Theater

This NYC neighborhood is being turned into a theater

Think the city looks a bit different these days? Well, get a load of the Meatpacking District. 

Tony Award-winning designer David Rockwell has converted eight storefronts on West 13th and Gansevoort streets into vibrantly colored performance spaces for a summer theatrical event called “Seven Deadly Sins,” starting June 22.

He’s hoping it brings vitality back to our newly quiet neighborhoods.

“One of the things I recognized really early on in the pandemic, [while] looking out onto the street, is that, like the theater, New York without an audience is really just hardware,” Rockwell told The Post. “The life of New York comes from the people interacting on the street.”

That spirit of gathering outside is what the new show is built on. Audiences will start the performance, directed and co-written by Tectonic Theater Project’s Moisés Kaufman, in Purgatory and then wander to seven separate 10-minute plays. One or two actors — including Broadway talent such as Andrew Keenan-Bolger, Brandon J. Ellis and Morgan McGhee — will give it their all behind the shop windows (talk about a fourth wall), while a headphones-clad group of 24 watches each part from the street. The show will go on, rain or shine.

“Each one has its own kind of world that’s defined by a graphic over the window, the set in the window and seats and a carpet outside, each identified with a significant color,” said Rockwell.

David Rockwell
Designer David Rockwell’s new project is an immersive show called “Seven Deadly Sins.” Getty Images

And so all the eye-popping environments — and the plays themselves, each by a different acclaimed playwright — are wildly contrasting. “Gluttony,” for instance, takes place in a lush Garden of Eden, while “Sloth” is a more realistic Midwestern apartment. 

Kaufman, the creator of “The Laramie Project,” approached Rockwell after the success of his early pandemic outdoor dining program, Dine Out NYC, which created free al fresco setups for struggling restaurants around the city, including Melba’s in Harlem. Both men are passionate about getting the theater, and the city, back on their feet.
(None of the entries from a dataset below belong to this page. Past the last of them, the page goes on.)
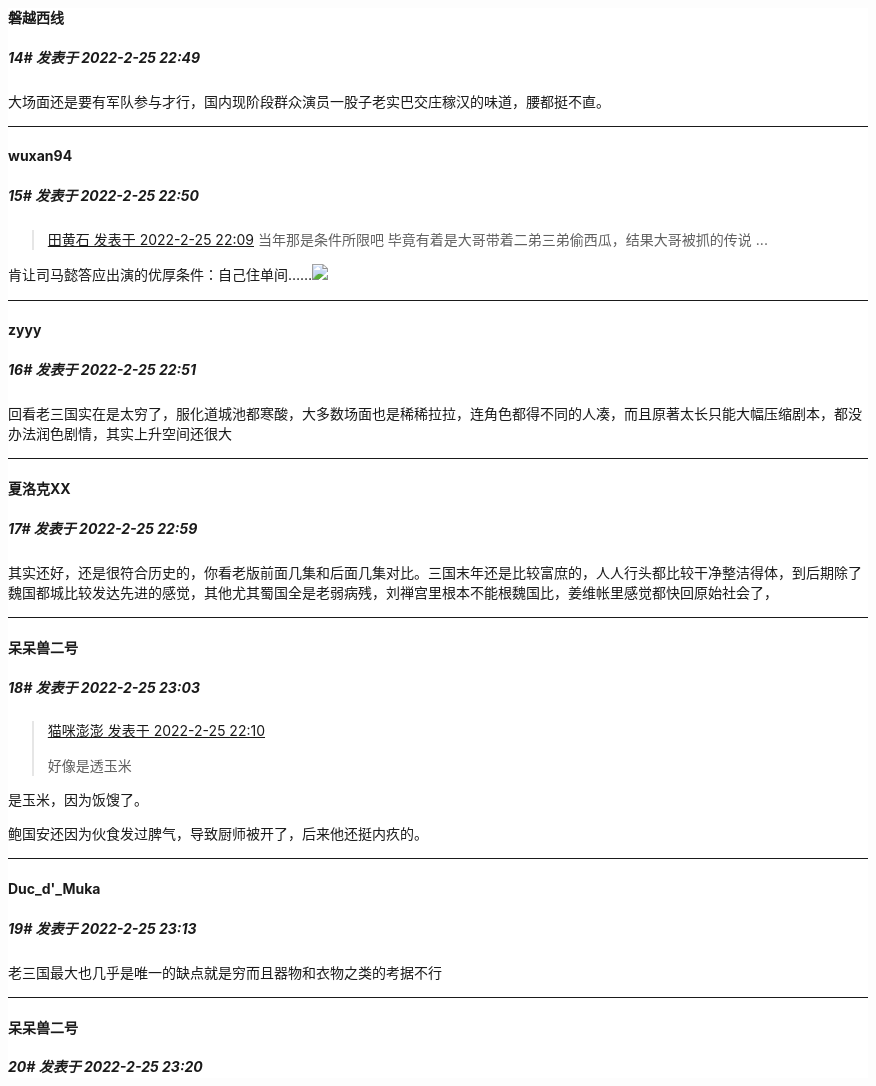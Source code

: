####  磐越西线  
##### 14#       发表于 2022-2-25 22:49

大场面还是要有军队参与才行，国内现阶段群众演员一股子老实巴交庄稼汉的味道，腰都挺不直。

*****

####  wuxan94  
##### 15#       发表于 2022-2-25 22:50

<blockquote><a href="httphttps://bbs.saraba1st.com/2b/forum.php?mod=redirect&amp;goto=findpost&amp;pid=54832820&amp;ptid=2054622" target="_blank">田黄石 发表于 2022-2-25 22:09</a>
当年那是条件所限吧
毕竟有着是大哥带着二弟三弟偷西瓜，结果大哥被抓的传说 ...</blockquote>
肯让司马懿答应出演的优厚条件：自己住单间……<img src="https://static.saraba1st.com/image/smiley/face2017/068.png" referrerpolicy="no-referrer">

*****

####  zyyy  
##### 16#       发表于 2022-2-25 22:51

回看老三国实在是太穷了，服化道城池都寒酸，大多数场面也是稀稀拉拉，连角色都得不同的人凑，而且原著太长只能大幅压缩剧本，都没办法润色剧情，其实上升空间还很大

*****

####  夏洛克XX  
##### 17#       发表于 2022-2-25 22:59

其实还好，还是很符合历史的，你看老版前面几集和后面几集对比。三国末年还是比较富庶的，人人行头都比较干净整洁得体，到后期除了魏国都城比较发达先进的感觉，其他尤其蜀国全是老弱病残，刘禅宫里根本不能根魏国比，姜维帐里感觉都快回原始社会了，

*****

####  呆呆兽二号  
##### 18#       发表于 2022-2-25 23:03

<blockquote><a href="httphttps://bbs.saraba1st.com/2b/forum.php?mod=redirect&amp;goto=findpost&amp;pid=54832832&amp;ptid=2054622" target="_blank">猫咪澎澎 发表于 2022-2-25 22:10</a>

好像是透玉米</blockquote>
是玉米，因为饭馊了。

鲍国安还因为伙食发过脾气，导致厨师被开了，后来他还挺内疚的。

*****

####  Duc_d'_Muka  
##### 19#       发表于 2022-2-25 23:13

老三国最大也几乎是唯一的缺点就是穷而且器物和衣物之类的考据不行

*****

####  呆呆兽二号  
##### 20#       发表于 2022-2-25 23:20

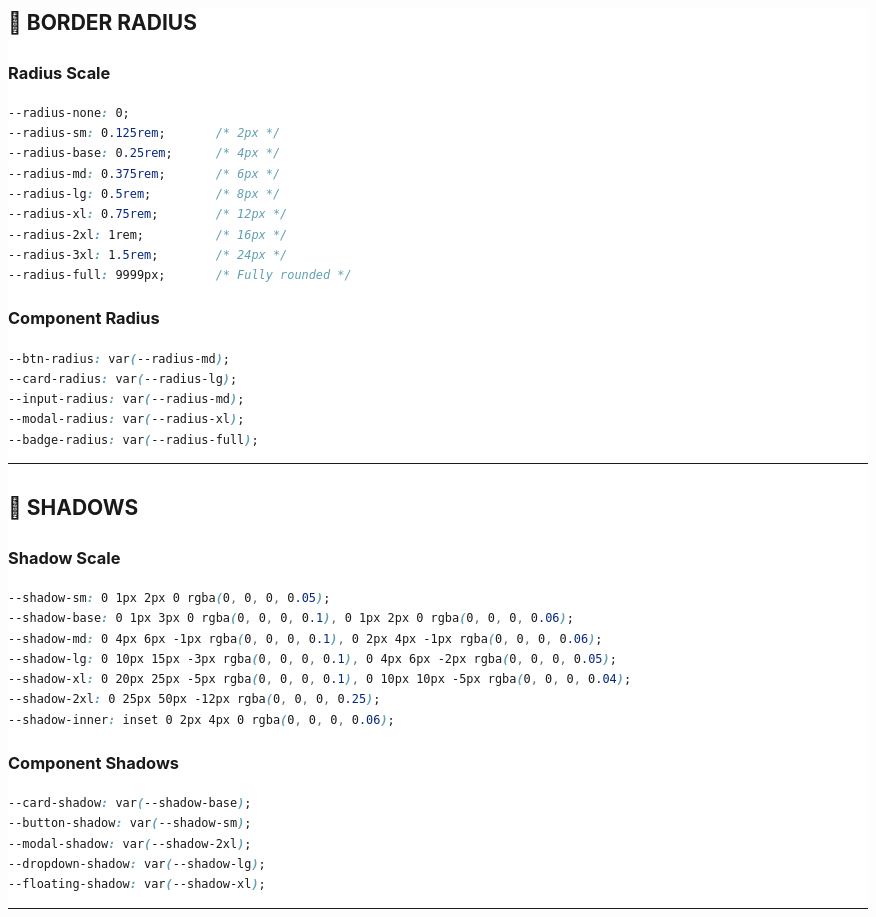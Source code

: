 
## 🔲 **BORDER RADIUS**

### **Radius Scale**
```css
--radius-none: 0;
--radius-sm: 0.125rem;       /* 2px */
--radius-base: 0.25rem;      /* 4px */
--radius-md: 0.375rem;       /* 6px */
--radius-lg: 0.5rem;         /* 8px */
--radius-xl: 0.75rem;        /* 12px */
--radius-2xl: 1rem;          /* 16px */
--radius-3xl: 1.5rem;        /* 24px */
--radius-full: 9999px;       /* Fully rounded */
```

### **Component Radius**
```css
--btn-radius: var(--radius-md);
--card-radius: var(--radius-lg);
--input-radius: var(--radius-md);
--modal-radius: var(--radius-xl);
--badge-radius: var(--radius-full);
```

---

## 🌊 **SHADOWS**

### **Shadow Scale**
```css
--shadow-sm: 0 1px 2px 0 rgba(0, 0, 0, 0.05);
--shadow-base: 0 1px 3px 0 rgba(0, 0, 0, 0.1), 0 1px 2px 0 rgba(0, 0, 0, 0.06);
--shadow-md: 0 4px 6px -1px rgba(0, 0, 0, 0.1), 0 2px 4px -1px rgba(0, 0, 0, 0.06);
--shadow-lg: 0 10px 15px -3px rgba(0, 0, 0, 0.1), 0 4px 6px -2px rgba(0, 0, 0, 0.05);
--shadow-xl: 0 20px 25px -5px rgba(0, 0, 0, 0.1), 0 10px 10px -5px rgba(0, 0, 0, 0.04);
--shadow-2xl: 0 25px 50px -12px rgba(0, 0, 0, 0.25);
--shadow-inner: inset 0 2px 4px 0 rgba(0, 0, 0, 0.06);
```

### **Component Shadows**
```css
--card-shadow: var(--shadow-base);
--button-shadow: var(--shadow-sm);
--modal-shadow: var(--shadow-2xl);
--dropdown-shadow: var(--shadow-lg);
--floating-shadow: var(--shadow-xl);
```

---

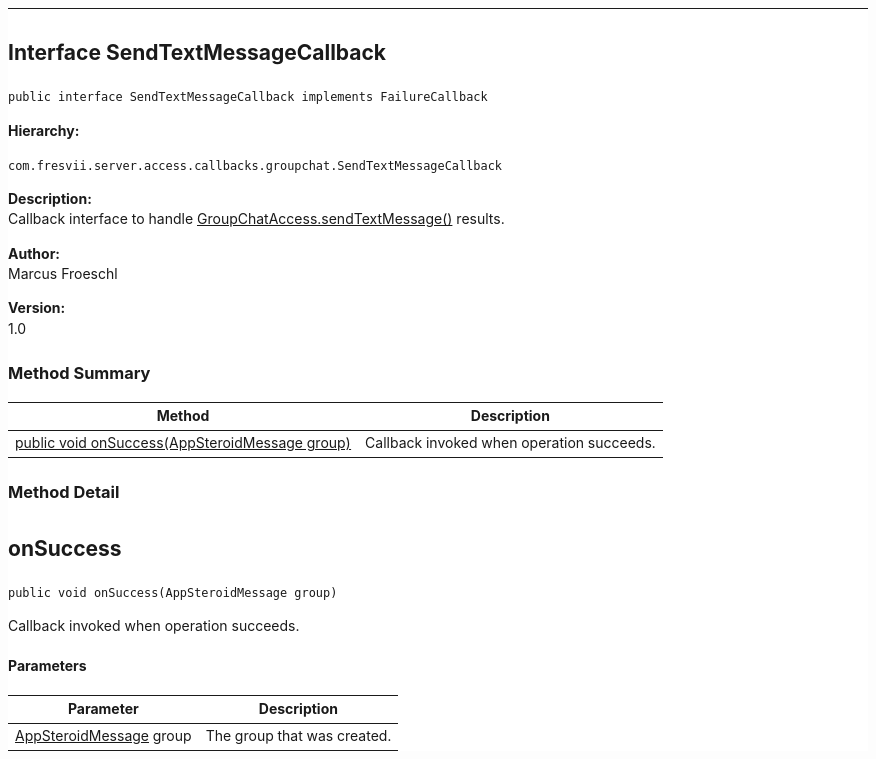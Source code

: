 


---  

## <a name="com.fresvii.server.access.callbacks.groupchat.SendTextMessageCallback"> Interface SendTextMessageCallback </a>

```
public interface SendTextMessageCallback implements FailureCallback
```

**Hierarchy:**  

```
com.fresvii.server.access.callbacks.groupchat.SendTextMessageCallback
```

**Description:**  
Callback interface to handle [GroupChatAccess.sendTextMessage()](#com_fresvii_server_access_GroupChatAccess_void_sendTextMessage_String_String_SendTextMessageCallback) results.

**Author:**  
Marcus Froeschl

**Version:**  
1.0




### Method Summary

|Method|Description|
|---|---|
|[public void onSuccess(AppSteroidMessage group)](#com_fresvii_server_access_callbacks_groupchat_SendTextMessageCallback_void_onSuccess_AppSteroidMessage)|Callback invoked when operation succeeds.|



### Method Detail
 


## <a name="com_fresvii_server_access_callbacks_groupchat_SendTextMessageCallback_void_onSuccess_AppSteroidMessage"> onSuccess </a>

```
public void onSuccess(AppSteroidMessage group)
```

Callback invoked when operation succeeds.

#### Parameters

|Parameter|Description|
|---|---|
|[AppSteroidMessage](#com.fresvii.components.AppSteroidMessage) group|The group that was created.|

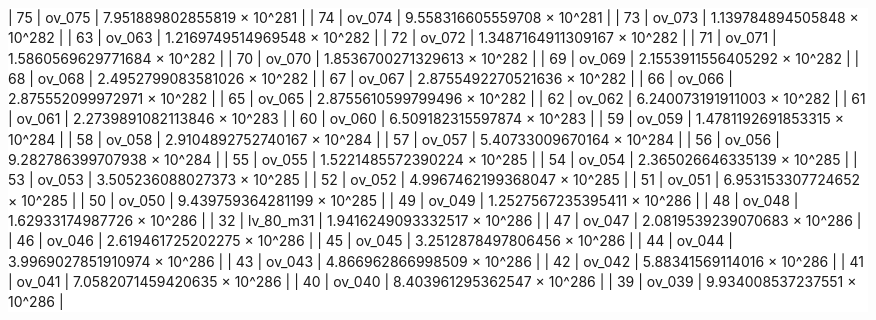 | 75 | ov_075 | 7.951889802855819 × 10^281 |
| 74 | ov_074 | 9.558316605559708 × 10^281 |
| 73 | ov_073 | 1.139784894505848 × 10^282 |
| 63 | ov_063 | 1.2169749514969548 × 10^282 |
| 72 | ov_072 | 1.3487164911309167 × 10^282 |
| 71 | ov_071 | 1.5860569629771684 × 10^282 |
| 70 | ov_070 | 1.8536700271329613 × 10^282 |
| 69 | ov_069 | 2.1553911556405292 × 10^282 |
| 68 | ov_068 | 2.4952799083581026 × 10^282 |
| 67 | ov_067 | 2.8755492270521636 × 10^282 |
| 66 | ov_066 | 2.875552099972971 × 10^282 |
| 65 | ov_065 | 2.8755610599799496 × 10^282 |
| 62 | ov_062 | 6.240073191911003 × 10^282 |
| 61 | ov_061 | 2.2739891082113846 × 10^283 |
| 60 | ov_060 | 6.509182315597874 × 10^283 |
| 59 | ov_059 | 1.4781192691853315 × 10^284 |
| 58 | ov_058 | 2.9104892752740167 × 10^284 |
| 57 | ov_057 | 5.40733009670164 × 10^284 |
| 56 | ov_056 | 9.282786399707938 × 10^284 |
| 55 | ov_055 | 1.5221485572390224 × 10^285 |
| 54 | ov_054 | 2.365026646335139 × 10^285 |
| 53 | ov_053 | 3.505236088027373 × 10^285 |
| 52 | ov_052 | 4.9967462199368047 × 10^285 |
| 51 | ov_051 | 6.953153307724652 × 10^285 |
| 50 | ov_050 | 9.439759364281199 × 10^285 |
| 49 | ov_049 | 1.2527567235395411 × 10^286 |
| 48 | ov_048 | 1.62933174987726 × 10^286 |
| 32 | lv_80_m31 | 1.9416249093332517 × 10^286 |
| 47 | ov_047 | 2.0819539239070683 × 10^286 |
| 46 | ov_046 | 2.619461725202275 × 10^286 |
| 45 | ov_045 | 3.2512878497806456 × 10^286 |
| 44 | ov_044 | 3.9969027851910974 × 10^286 |
| 43 | ov_043 | 4.866962866998509 × 10^286 |
| 42 | ov_042 | 5.88341569114016 × 10^286 |
| 41 | ov_041 | 7.0582071459420635 × 10^286 |
| 40 | ov_040 | 8.403961295362547 × 10^286 |
| 39 | ov_039 | 9.934008537237551 × 10^286 |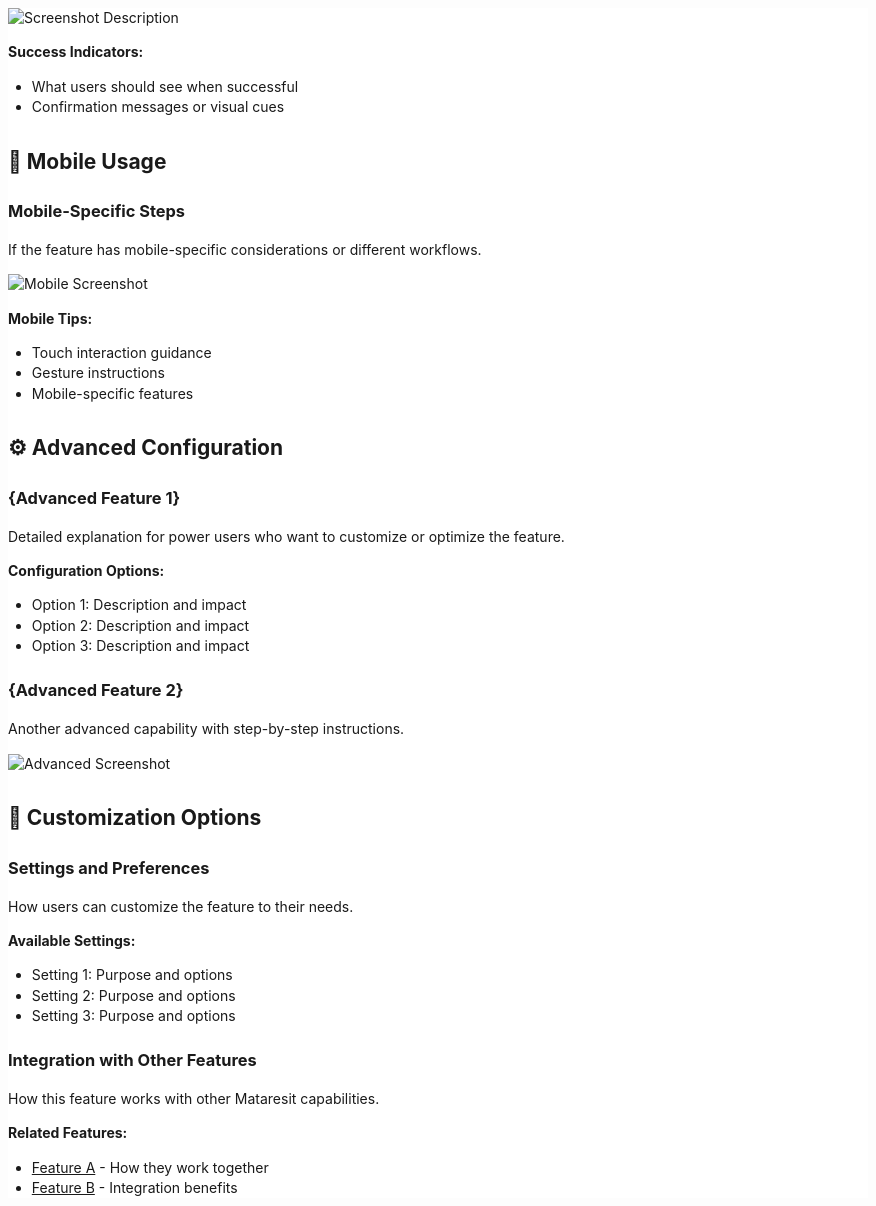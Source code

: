 ![Screenshot Description](../assets/screenshots/{feature-folder}/{step-03}_desktop_en.png)

**Success Indicators:**
- What users should see when successful
- Confirmation messages or visual cues

## 📱 Mobile Usage

### Mobile-Specific Steps
If the feature has mobile-specific considerations or different workflows.

![Mobile Screenshot](../assets/screenshots/{feature-folder}/{step-mobile}_mobile_en.png)

**Mobile Tips:**
- Touch interaction guidance
- Gesture instructions
- Mobile-specific features

## ⚙️ Advanced Configuration

### {Advanced Feature 1}
Detailed explanation for power users who want to customize or optimize the feature.

**Configuration Options:**
- Option 1: Description and impact
- Option 2: Description and impact
- Option 3: Description and impact

### {Advanced Feature 2}
Another advanced capability with step-by-step instructions.

![Advanced Screenshot](../assets/screenshots/{feature-folder}/{advanced}_desktop_en.png)

## 🔧 Customization Options

### Settings and Preferences
How users can customize the feature to their needs.

**Available Settings:**
- Setting 1: Purpose and options
- Setting 2: Purpose and options
- Setting 3: Purpose and options

### Integration with Other Features
How this feature works with other Mataresit capabilities.

**Related Features:**
- [Feature A](link-to-feature-a-guide.md) - How they work together
- [Feature B](link-to-feature-b-guide.md) - Integration benefits
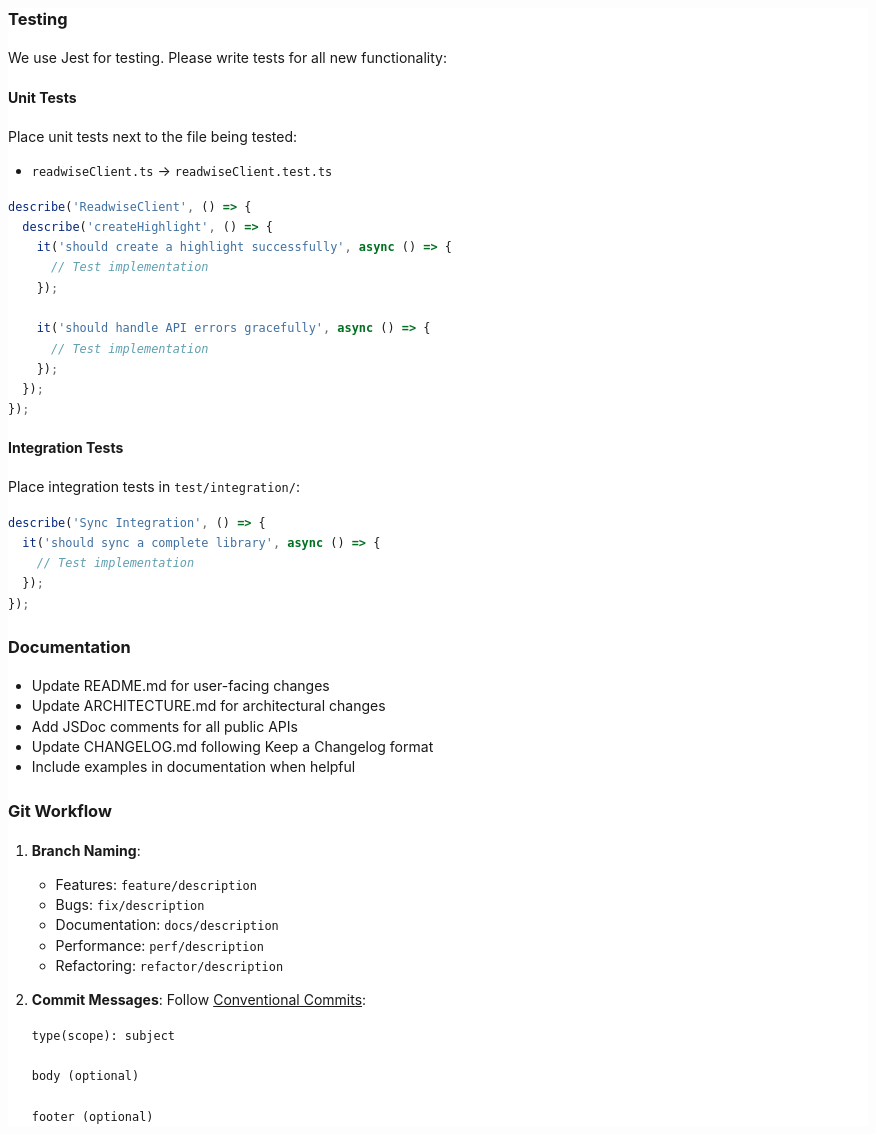### Testing

We use Jest for testing. Please write tests for all new functionality:

#### Unit Tests

Place unit tests next to the file being tested:
- `readwiseClient.ts` → `readwiseClient.test.ts`

```typescript
describe('ReadwiseClient', () => {
  describe('createHighlight', () => {
    it('should create a highlight successfully', async () => {
      // Test implementation
    });

    it('should handle API errors gracefully', async () => {
      // Test implementation
    });
  });
});
```

#### Integration Tests

Place integration tests in `test/integration/`:

```typescript
describe('Sync Integration', () => {
  it('should sync a complete library', async () => {
    // Test implementation
  });
});
```

### Documentation

- Update README.md for user-facing changes
- Update ARCHITECTURE.md for architectural changes
- Add JSDoc comments for all public APIs
- Update CHANGELOG.md following Keep a Changelog format
- Include examples in documentation when helpful

### Git Workflow

1. **Branch Naming**:
   - Features: `feature/description`
   - Bugs: `fix/description`
   - Documentation: `docs/description`
   - Performance: `perf/description`
   - Refactoring: `refactor/description`

2. **Commit Messages**:
   Follow [Conventional Commits](https://www.conventionalcommits.org/):
   ```
   type(scope): subject

   body (optional)

   footer (optional)
   ```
“There’s a lot of discussion about Broadway coming back, which is gonna be incredible,” Rockwell said. “But I think this summer is going to have a whole range of outdoor hybrid things, which are going to be really amazing and get New Yorkers back into living in public spaces that make New York so great.”

“Seven Deadly Sins” runs June 22 through July 18. Tickets are available at SevenDeadlySinsNYC.com.